In the present invention, the material suitably used for the [B] layer is preferably silicon dioxide having an amorphous and dense film quality and excellent gas barrier properties. “Silicon dioxide” may be referred to as “SiO ₂ ”. Also, silicon (SiO ₂₎ dioxide, the generation time conditions, said that deviates slightly from the composition formula of silicon and oxygen composition ratio (SiO~SiO ₂₎ although it is possible to produce, in this specification It will be expressed as silicon dioxide or SiO ₂ .

  The reason why the effect of the present invention can be obtained by laminating the [B] layer on the [A] layer is considered as follows. That is, since the [A] layer is the first crosslinked resin layer having a pencil hardness of H or higher, the heat resistance and thermal dimensionality of the polymer base material are improved. Then, by forming a silicon dioxide layer on the [A] layer, the silicon dioxide layer is formed as compared to forming the silicon dioxide layer directly on the polymer substrate. Since the polymer substrate can be prevented from being damaged by plasma ions and radicals, a stable and dense silicon dioxide layer can be formed. Furthermore, since the surface free energy of the [A] layer is in the range of 45 mN / m or less, the sputtered particles of the silicon dioxide layer on the surface of the polymer base material are more likely to diffuse, which is closer to the surface of the polymer base material than before. It is presumed that the gas barrier properties can be improved because the film quality becomes finer and denser.

[B] If the layer contains silicon oxide, oxide, nitride, sulfide, or a mixture of elements such as Zn, Al, Ti, Zr, Sn, In, Nb, Mo, Ta, etc. May be included. Especially, it is preferable that it is comprised by the composition containing a zinc compound and a silicon oxide. Among those composed of such a composition, a layer composed of a coexisting phase of zinc oxide-silicon dioxide-aluminum oxide (hereinafter also referred to as “[B1] layer”) or [B2] A layer composed of a coexisting phase of zinc sulfide and silicon dioxide (hereinafter sometimes referred to as “[B2] layer”) is preferably used. (Detailed explanation of each of the [B1] layer and the [B2] layer will be given later.)
The thickness of the [B] layer used for this invention is 10 nm or more and 1000 nm or less as the thickness of the layer which expresses gas barrier property. When the thickness of the layer is less than 10 nm, there may be a portion where sufficient gas barrier properties cannot be ensured, resulting in problems such as variations in gas barrier properties within the polymer substrate surface. In addition, when the thickness of the layer is greater than 1000 nm, the stress remaining in the layer increases, so that the [B] layer is liable to be cracked by bending or external impact, and the gas barrier property decreases with use.

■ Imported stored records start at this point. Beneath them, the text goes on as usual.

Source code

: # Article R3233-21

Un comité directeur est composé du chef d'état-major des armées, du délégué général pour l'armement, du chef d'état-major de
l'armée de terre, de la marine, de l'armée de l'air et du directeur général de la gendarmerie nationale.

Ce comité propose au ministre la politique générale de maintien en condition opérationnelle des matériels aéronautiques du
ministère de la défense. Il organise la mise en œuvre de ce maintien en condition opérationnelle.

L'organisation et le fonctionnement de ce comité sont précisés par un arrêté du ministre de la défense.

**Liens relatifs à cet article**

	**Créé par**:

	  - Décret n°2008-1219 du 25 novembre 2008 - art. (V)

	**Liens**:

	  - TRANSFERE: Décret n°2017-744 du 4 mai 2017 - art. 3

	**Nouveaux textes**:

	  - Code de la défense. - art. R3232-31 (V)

There is. 100 nm or more and 500 nm or less are preferable from a viewpoint of ensuring a softness | flexibility. [B] The thickness of the layer can usually be measured by cross-sectional observation with a transmission electron microscope (TEM).

  The method for forming the [B] layer is not particularly limited, and can be formed by, for example, a vacuum deposition method, a sputtering method, an ion plating method, a CVD method, or the like. Among these methods, the sputtering method is preferable as a method for forming the [B] layer easily and inexpensively.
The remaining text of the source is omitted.